When I was 9 years old, I went to the doctor's office to get the results and find out why my knees had been hurting so much when I ran. I used to be on the Track and Field team for running, long jump, and high jump; and they began to throb and burn all the time. I sat in the room all by myself, as my mother was in a different room with Brother. Plus, I was a big girl, I could be alone with no problem.
My little 9 year old self was in for quite the shock when a strange doctor entered the room. He read from the chart and told me that I had a disease in my knees.
"There's no cure, it will only get worse. You'll be in a wheel chair by the time you're thirty."
Then he turned and left the room.
I said nothing to my parents. In my shock, I internalized every piece of this horror, it would be another nine years before I told them. I cried myself to sleep that night, and decided that he was wrong. There was clearly nothing wrong with me, I would just need to let up on running.
The following year I tried to run the 100metre dash instead of the 400metre, and I ended up twisting my knee (in its weakened condition) and sitting out the rest of the events.
The next year, long jump was cut from the list because landing in the sand pit jarred my knees too much, and it hurt to stand after.
I managed to high jump for a few more years, and after acquiring knees braces I even attempted the hurdling team. As long as I was careful, I had convinced myself that I would be able to manage it.

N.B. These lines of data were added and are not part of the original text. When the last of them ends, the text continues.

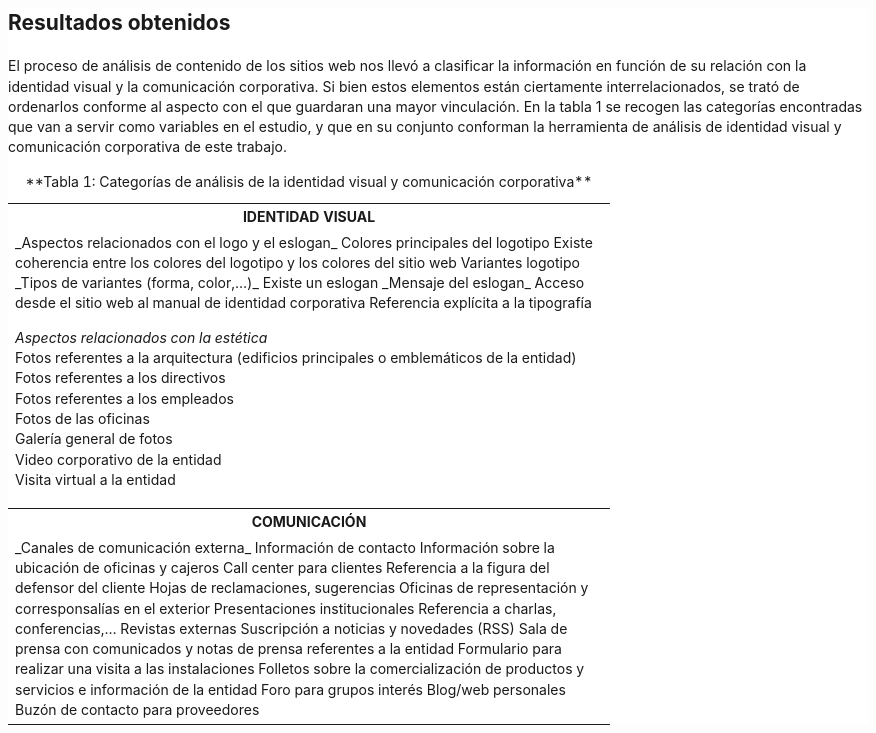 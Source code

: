 ## Resultados obtenidos

El proceso de análisis de contenido de los sitios web nos llevó a clasificar la información en función de su relación con la identidad visual y la comunicación corporativa. Si bien estos elementos están ciertamente interrelacionados, se trató de ordenarlos conforme al aspecto con el que guardaran una mayor vinculación. En la tabla 1 se recogen las categorías encontradas que van a servir como variables en el estudio, y que en su conjunto conforman la herramienta de análisis de identidad visual y comunicación corporativa de este trabajo.

<table class="center" style="width:70%;"><caption>  
**Tabla 1: Categorías de análisis de la identidad visual y comunicación corporativa**</caption>

<tbody>

<tr>

<th>IDENTIDAD VISUAL</th>

</tr>

<tr>

<td>_Aspectos relacionados con el logo y el eslogan_  
Colores principales del logotipo  
Existe coherencia entre los colores del logotipo y los colores del sitio web  
Variantes logotipo  
_Tipos de variantes (forma, color,…)_  
Existe un eslogan  
_Mensaje del eslogan_  
Acceso desde el sitio web al manual de identidad corporativa  
Referencia explícita a la tipografía  

_Aspectos relacionados con la estética_  
Fotos referentes a la arquitectura (edificios principales o emblemáticos de la entidad)  
Fotos referentes a los directivos  
Fotos referentes a los empleados  
Fotos de las oficinas  
Galería general de fotos  
Video corporativo de la entidad  
Visita virtual a la entidad  

</td>

</tr>

<tr>

<th>COMUNICACIÓN</th>

</tr>

<tr>

<td>_Canales de comunicación externa_  
Información de contacto  
Información sobre la ubicación de oficinas y cajeros  
Call center para clientes  
Referencia a la figura del defensor del cliente  
Hojas de reclamaciones, sugerencias  
Oficinas de representación y corresponsalías en el exterior  
Presentaciones institucionales  
Referencia a charlas, conferencias,…  
Revistas externas  
Suscripción a noticias y novedades (RSS)  
Sala de prensa con comunicados y notas de prensa referentes a la entidad  
Formulario para realizar una visita a las instalaciones  
Folletos sobre la comercialización de productos y servicios e información de la entidad  
Foro para grupos interés  
Blog/web personales  
Buzón de contacto para proveedores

When highschool began, I started biking to school. It would cause me a great deal of pain, but I tried to ignore it. It was only a fifteen or twenty minute bike ride, after all.
In Grade 10 I joined the wrestling team. I loved it, but I noticed how weak my knees were getting. I couldn't participate in warm-up with the rest of the team. I stretched, but that was all. Walking up and down stairs became challenging. I would tell friends to go on ahead without me, I was late for classes.
I kneeled down in a store to look at an item on the bottom shelf and I couldn't get back up.
The next year, I could no longer bike to school. I resigned myself to the fourty-five minute walk instead. I got a medical exemption from the stairs at school and recieved a key to operate the elevator. If I had to kneel down anywhere, I needed someone to pull me back to standing - and then hold me up while the circulation returned to my knees.
In a wheelchair by the time you're thirty.
It haunted me. I was only 17 and I couldn't walk up stairs or kneel down.
The following year my Scouting group went on a canoe trip. One of my greatest passions.
My knees were so bad that I couldn't sit in the canoe. Angered, stupid, and rash; I left the camp.
The following year Shake'n'Bake was born, and I went to see another knee specialist. This one scheduled me for surgery for the following January.
Waiting for the OR to take me, I lay on a stretcher in my nuddy pants being told by nurses and other doctors how brave I was to have surgery on both knees at once. Brave? Why? Is it a bad idea? Someone? Anyone?!
It was June before I had good use of my legs again.
That was 2009.
It's been two years now, and do you know what I did yesterday? Yesterday we piled Shake'n'Bake and Splat into the new bike trailer that Splat recieved from my parents for her birthday, and Boyfriend and I biked all the way to the pool for our swim. Then we biked home after.
With Boyfriend starting shift work again, I asked to have the trailer hooked up to my bike. That way I can take the girls out when he's at work.
No dice. A few hills and a gentle incline, and my knees SCREAMED bloody murder. I pushed through it and I nearly made it all the way there and back. I gave the last hill to Boyfriend, we switched bikes.
We're going to move the trailer to his bike for future trips, but I'm rather proud of myself for accomplishing what I did.
I'm also worried that, in time, I may have biking stripped from me again. This time... well, this time I know enough to enjoy what I have. I know enough to push myself while it's still possible, and what to fight for while it's still available to me.
More surgery? Almost definitely.
A wheelchair by the time I'm thirty? Not if I can help it.